🤖 AI Summary
To address the challenges of unknown distortion types and reference-dependent quality assessment in real-world image enhancement, this paper pioneers the integration of no-reference image quality assessment (NR-IQA) models as natural image priors into a diffusion-based maximum a posteriori (MAP) estimation framework. Methodologically, it performs perception-driven, end-to-end inversion and enhancement via NR-IQA-guided gradient ascent within a pre-trained, differentiable bijective diffusion latent space. Key contributions include: (1) establishing the first NR-IQA prior modeling paradigm for MAP optimization in diffusion latent spaces; (2) proposing a novel, perception-oriented evaluation criterion for NR-IQA models—emphasizing perceptual optimization capability over statistical correlation; and (3) designing a multi-NR-IQA prior fusion mechanism that significantly improves robustness to complex, mixed distortions. Experiments demonstrate that the method achieves superior fidelity and human-perceived quality under unknown distortions, outperforming state-of-the-art reference-based and no-reference enhancement approaches.
📝 Abstract
Contemporary no-reference image quality assessment (NR-IQA) models can effectively quantify perceived image quality, often achieving strong correlations with human perceptual scores on standard IQA benchmarks. Yet, limited efforts have been devoted to treating NR-IQA models as natural image priors for real-world image enhancement, and consequently comparing them from a perceptual optimization standpoint. In this work, we show -- for the first time -- that NR-IQA models can be plugged into the maximum a posteriori (MAP) estimation framework for image enhancement.
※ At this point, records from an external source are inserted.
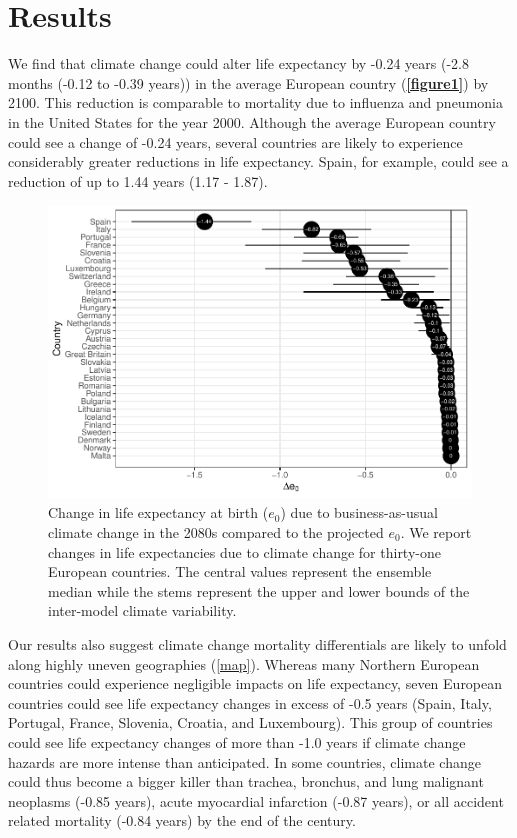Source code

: \documentclass[12pt]{article}
\begin{document}
\section{Results}\label{results}

We find that climate change could alter life expectancy by -0.24 years
(-2.8 months (-0.12 to -0.39 years)) in the average European country
(\textbf{\autoref{figure1}}) by 2100. This reduction is comparable to
mortality due to influenza and pneumonia \citep{arias2013united} in the
United States for the year 2000. Although the average European country
could see a change of -0.24 years, several countries are likely to
experience considerably greater reductions in life expectancy. Spain,
for example, could see a reduction of up to 1.44 years (1.17 - 1.87).

\begin{figure}
\centering
\includegraphics{MANUSCRIPT_files/figure-latex/figure-lollipop-1.pdf}
\caption{Change in life expectancy at birth (\(e_0\)) due to
business-as-usual climate change in the 2080s compared to the projected
\(e_0\). We report changes in life expectancies due to climate change
for thirty-one European countries. The central values represent the
ensemble median while the stems represent the upper and lower bounds of
the inter-model climate variability.\label{figure1}}
\end{figure}

Our results also suggest climate change mortality differentials are
likely to unfold along highly uneven geographies (\autoref{map}).
Whereas many Northern European countries could experience negligible
impacts on life expectancy, seven European countries could see life
expectancy changes in excess of -0.5 years (Spain, Italy, Portugal,
France, Slovenia, Croatia, and Luxembourg). This group of countries
could see life expectancy changes of more than -1.0 years if climate
change hazards are more intense than anticipated. In some countries,
climate change could thus become a bigger killer than trachea, bronchus,
and lung malignant neoplasms (-0.85 years), acute myocardial infarction
(-0.87 years), or all accident related mortality (-0.84 years)
\citep{arias2013united} by the end of the century.
\end{document}
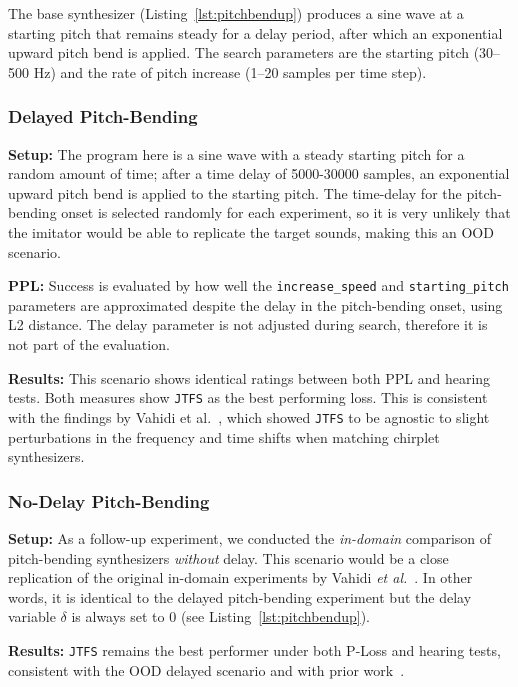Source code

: \documentclass{article}
\newcommand{\JTFS}{\texttt{JTFS}\xspace}
\begin{document}
The base synthesizer (Listing~\ref{lst:pitchbendup}) produces a sine wave at a starting pitch that remains steady for a delay period, after which an exponential upward pitch bend is applied. The search parameters are the starting pitch (30–500 Hz) and the rate of pitch increase (1–20 samples per time step).


\subsubsection{Delayed Pitch-Bending}
\label{sec:delayed_chirplet}
\textbf{Setup:} The program here is a sine wave with a steady starting pitch for a random amount of time; after a time delay of 5000-30000 samples, an exponential upward pitch bend is applied to the starting pitch. The time-delay for the pitch-bending onset is selected randomly for each experiment, so it is very unlikely that the imitator would be able to replicate the target sounds, making this an OOD scenario. 

\noindent \textbf{PPL:} Success is evaluated by how well the \texttt{increase\_speed} and \texttt{starting\_pitch} parameters are approximated despite the delay in the pitch-bending onset, using L2 distance. The delay parameter is not adjusted during search, therefore it is not part of the evaluation.

\noindent \textbf{Results:} This scenario shows identical ratings between both PPL and hearing tests. Both measures show \JTFS as the best performing loss. This is consistent with the findings by Vahidi et al.~\cite{vahidi2023mesostructures}, which showed \JTFS to be agnostic to slight perturbations in the frequency and time shifts when matching chirplet synthesizers. 

\subsubsection{No-Delay Pitch-Bending}
\label{sec:no_delayed_chirplet}
\textbf{Setup:} As a follow-up experiment, we conducted the \textit{in-domain} comparison of pitch-bending synthesizers \textit{without} delay. This scenario would be a close replication of the original in-domain experiments by Vahidi \textit{et al.}~\cite{vahidi2023mesostructures}. In other words, it is identical to the delayed pitch-bending experiment but the delay variable $\delta$ is always set to 0 (see Listing~\ref{lst:pitchbendup}).  

\noindent \textbf{Results:} \JTFS remains the best performer under both P-Loss and hearing tests, consistent with the OOD delayed scenario and with prior work~\cite{vahidi2023mesostructures}. 
\end{document}
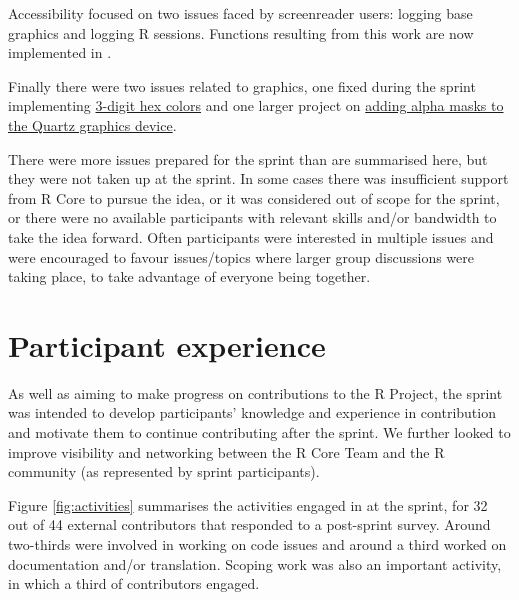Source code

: Accessibility focused on two issues faced by screenreader users: logging base
graphics and logging R sessions. Functions resulting from this work are now
implemented in .

Finally there were two issues related to graphics, one fixed during the sprint
implementing \href{https://github.com/r-devel/r-project-sprint-2023/issues/74}{3-digit hex colors} and one
larger project on \href{https://github.com/r-devel/r-project-sprint-2023/issues/43}{adding alpha masks to the Quartz graphics device}.

There were more issues prepared for the sprint than are summarised here, but
they were not taken up at the sprint. In some cases there was insufficient support from R Core to pursue the idea, or it was considered out of scope for the sprint, or there were no available participants with relevant skills and/or bandwidth to take the idea forward. Often participants were interested in multiple issues and were encouraged to favour issues/topics where larger group discussions were taking
place, to take advantage of everyone being together.

\hypertarget{participant-experience}{%
\section{Participant experience}\label{participant-experience}}

As well as aiming to make progress on contributions to the R Project, the
sprint was intended to develop participants' knowledge and experience in
contribution and motivate them to continue contributing after the sprint.
We further looked to improve visibility and networking between
the R Core Team and the R community (as represented by sprint
participants).

Figure \ref{fig:activities} summarises the activities engaged in at the sprint, for 32 out of 44 external contributors that responded to a post-sprint survey.
Around two-thirds were involved in working on code issues and around a third worked on documentation and/or translation. Scoping work was also an important activity, in which a third of contributors engaged.

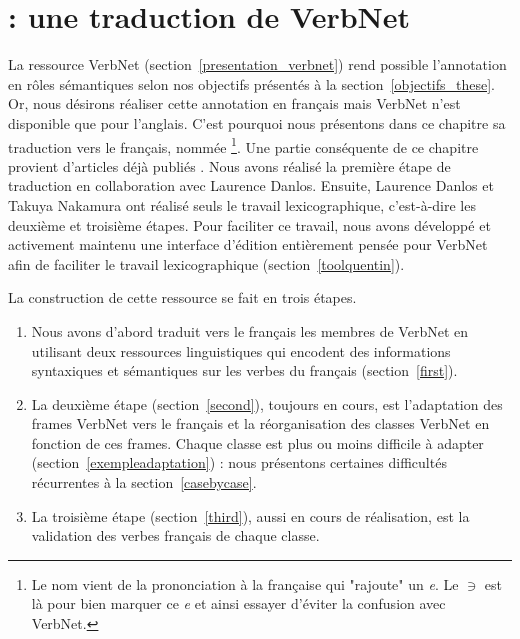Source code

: \chapter{\verbenet{} : une traduction de VerbNet}
\label{ch:verbnet}

La ressource VerbNet (section~\ref{presentation_verbnet}) rend possible
l'annotation en rôles sémantiques selon nos objectifs présentés à la
section~\ref{objectifs_these}. Or, nous désirons réaliser cette annotation en
français mais VerbNet n'est disponible que pour l'anglais. C'est pourquoi nous
présentons dans ce chapitre sa traduction vers le français, nommée
\verbenet{}\footnote{Le nom vient de la prononciation à la française qui
    "rajoute" un \textit{e}. Le $\ni$ est là pour bien marquer ce \textit{e} et
ainsi essayer d'éviter la confusion avec VerbNet.}. Une partie conséquente de
ce chapitre provient d'articles déjà publiés
\citep{danlos2014vers,pradet2014adapting}. Nous avons réalisé la première étape
de traduction en collaboration avec Laurence Danlos. Ensuite, Laurence Danlos
et Takuya Nakamura ont réalisé seuls le travail lexicographique, c'est-à-dire
les deuxième et troisième étapes. Pour faciliter ce travail, nous avons
développé et activement maintenu une interface d'édition entièrement pensée
pour VerbNet afin de faciliter le travail lexicographique
(section~\ref{toolquentin}).

La construction de cette ressource se fait en trois étapes.
\begin{enumerate}
    \item Nous avons d'abord traduit vers le français les membres de VerbNet en
        utilisant deux ressources linguistiques qui encodent des informations
        syntaxiques et sémantiques sur les verbes du français
        (section~\ref{first}).
    \item La deuxième étape (section~\ref{second}), toujours en cours, est
        l'adaptation des frames VerbNet vers le français et la réorganisation
        des classes VerbNet en fonction de ces frames. Chaque classe est plus
        ou moins difficile à adapter (section~\ref{exempleadaptation}) : nous
        présentons certaines difficultés récurrentes à la
        section~\ref{casebycase}.
    \item La troisième étape (section~\ref{third}), aussi en cours de
        réalisation, est la validation des verbes français de chaque classe.
\end{enumerate}

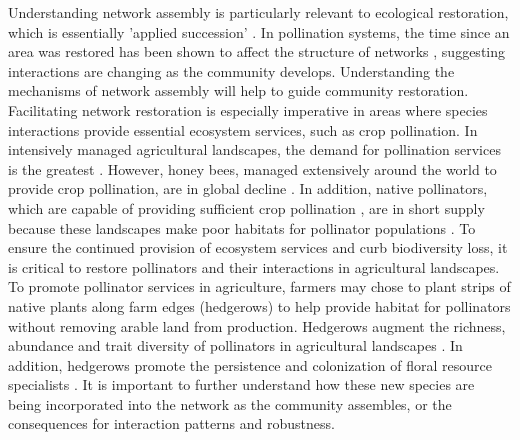 \documentclass[12pt]{article}
\begin{document}
Understanding network assembly is particularly relevant to ecological
restoration, which is essentially 'applied succession'
\citep[e.g.,][]{parker1997scale}. In pollination systems, the time
since an area was restored has been shown to affect the structure of
networks \citep{forup-2008-742, devoto2012understanding}, suggesting
interactions are changing as the community develops. Understanding the
mechanisms of network assembly will help to guide community
restoration. Facilitating network restoration is especially imperative
in areas where species interactions provide essential ecosystem
services, such as crop pollination. In intensively managed
agricultural landscapes, the demand for pollination services is the
greatest \citep{kremen-2008-10}. However, honey bees, managed
extensively around the world to provide crop pollination, are in
global decline \citep{neumann-2010-1, van-engelsdorp-2009-e6481}. In
addition, native pollinators, which are capable of providing
sufficient crop pollination \citep{kremen-2002-16816,
  winfree-2007-1105, kremen-2004-1109}, are in short supply because
these landscapes make poor habitats for pollinator populations
\citep{kremen-2002-16816}. To ensure the continued provision of
ecosystem services and curb biodiversity loss, it is critical to
restore pollinators and their interactions in agricultural
landscapes. To promote pollinator services in agriculture, farmers may
chose to plant strips of native plants along farm edges (hedgerows) to
help provide habitat for pollinators without removing arable land from
production. Hedgerows augment the richness, abundance and trait
diversity of pollinators in agricultural landscapes
\citep{morandin-2013-829, mgonigle-2015-x, kremen-2015-602,
  ponisio2015farm}. In addition, hedgerows promote the persistence and
colonization of floral resource specialists
\citep{mgonigle-2015-x}. It is important to further understand how
these new species are being incorporated into the network as the
community assembles, or the consequences for interaction patterns and
robustness.
\end{document}
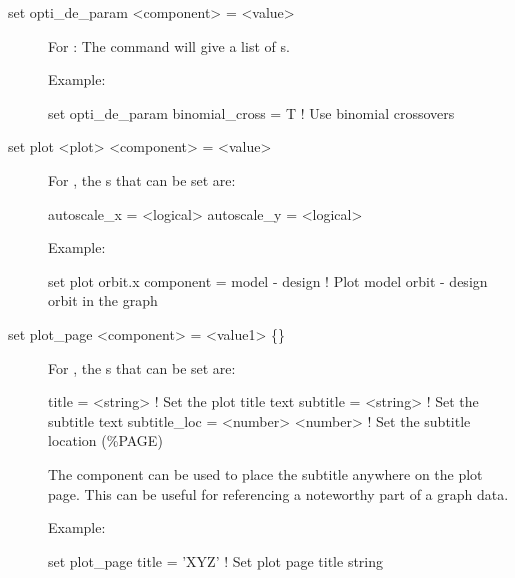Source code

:{{\begin{description}
\item[set opti_de_param <component> = <value>] \Newline

\vskip -0.2in

For : The  command will give a list of 
s.

Example:
\begin{example}
  set opti_de_param binomial_cross = T  ! Use binomial crossovers 
\end{example}


\item[set plot <plot> <component> = <value>] \Newline

\vskip -0.2in

For , the s that can be set are:
\begin{example}
  autoscale_x = <logical>
  autoscale_y = <logical>
\end{example}

Example:
\begin{example}
  set plot orbit.x component = model - design  
                          ! Plot model orbit - design orbit in the graph
\end{example}


\item[set plot\_page <component> = <value1> \{<value2>\}] \Newline

\vskip -0.2in

For , the s that can be set are:
\begin{example}
  title        = <string>          ! Set the plot title text
  subtitle     = <string>          ! Set the subtitle text
  subtitle_loc = <number> <number> ! Set the subtitle location (\%PAGE)
\end{example}
The  component can be used to place the subtitle anywhere on
the plot page. This can be useful for referencing a noteworthy part of a graph
data.

Example:
\begin{example}
  set plot_page title = 'XYZ'  ! Set plot page title string
\end{example}



\end{description}}}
This is achieved by performing gradient ascent in the diffusion latent space rather than in the raw pixel domain, leveraging a pretrained differentiable and bijective diffusion process. Likely, different NR-IQA models lead to different enhanced outputs, which in turn provides a new computational means of comparing them. Unlike conventional correlation-based measures, our comparison method offers complementary insights into the respective strengths and weaknesses of the competing NR-IQA models in perceptual optimization scenarios. Additionally, we aim to improve the best-performing NR-IQA model in diffusion latent MAP estimation by incorporating the advantages of other top-performing methods. The resulting model delivers noticeably better results in enhancing real-world images afflicted by unknown and complex distortions, all preserving a high degree of image fidelity.